El dato más revelador rompe con la lógica tradicional: Unión tuvo la pelota apenas el 42% del tiempo. El resto fue de Sarmiento. Pero ese dominio territorial del local fue una ilusión óptica. Porque cada vez que el Tatengue atacó, lo hizo con una intención clara y una efectividad superior. Terminó el partido con 13 remates, ocho de ellos al arco. Su rival, en cambio, pateó 12 veces y solo cinco encontraron destino de gol. Ahí estuvo la diferencia entre insistir y golpear.
El primer tiempo fue la clave. Unión no solo fue superior: fue determinante. Leyó los espacios, aceleró en el momento justo y transformó sus avances en goles. No necesitó acumular pases, sino tomar buenas decisiones. Cada avance tuvo sentido, cada aparición en campo rival generó preocupación.
El segundo tiempo mostró otra cara. Con la ventaja en el bolsillo, el equipo santafesino bajó el ritmo y el desarrollo se inclinó por momentos hacia el arco defendido por Unión. Sarmiento adelantó líneas, sumó siete tiros de esquina contra apenas dos de su rival y empujó con más voluntad que claridad.
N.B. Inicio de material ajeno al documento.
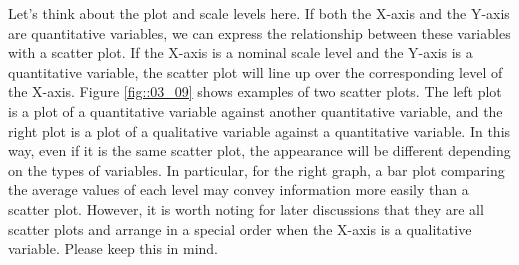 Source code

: \documentclass{ltjsbook}
\begin{document}
Let's think about the plot and scale levels here. If both the X-axis and the Y-axis are quantitative variables, we can express the relationship between these variables with a scatter plot. If the X-axis is a nominal scale level and the Y-axis is a quantitative variable, the scatter plot will line up over the corresponding level of the X-axis. Figure \ref{fig::03_09} shows examples of two scatter plots. The left plot is a plot of a quantitative variable against another quantitative variable, and the right plot is a plot of a qualitative variable against a quantitative variable. In this way, even if it is the same scatter plot, the appearance will be different depending on the types of variables. In particular, for the right graph, a bar plot comparing the average values of each level may convey information more easily than a scatter plot. However, it is worth noting for later discussions that they are all scatter plots and arrange in a special order when the X-axis is a qualitative variable. Please keep this in mind.

\end{document}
Unión, en cambio, eligió resistir, agruparse y esperar el momento para liquidarlo.La síntesis es contundente: Unión no necesitó dominar para imponerse. Fue práctico, inteligente y feroz cuando tuvo la oportunidad. Cambió cantidad por calidad. Y en esa elección, encontró algo más que un triunfo: encontró una identidad.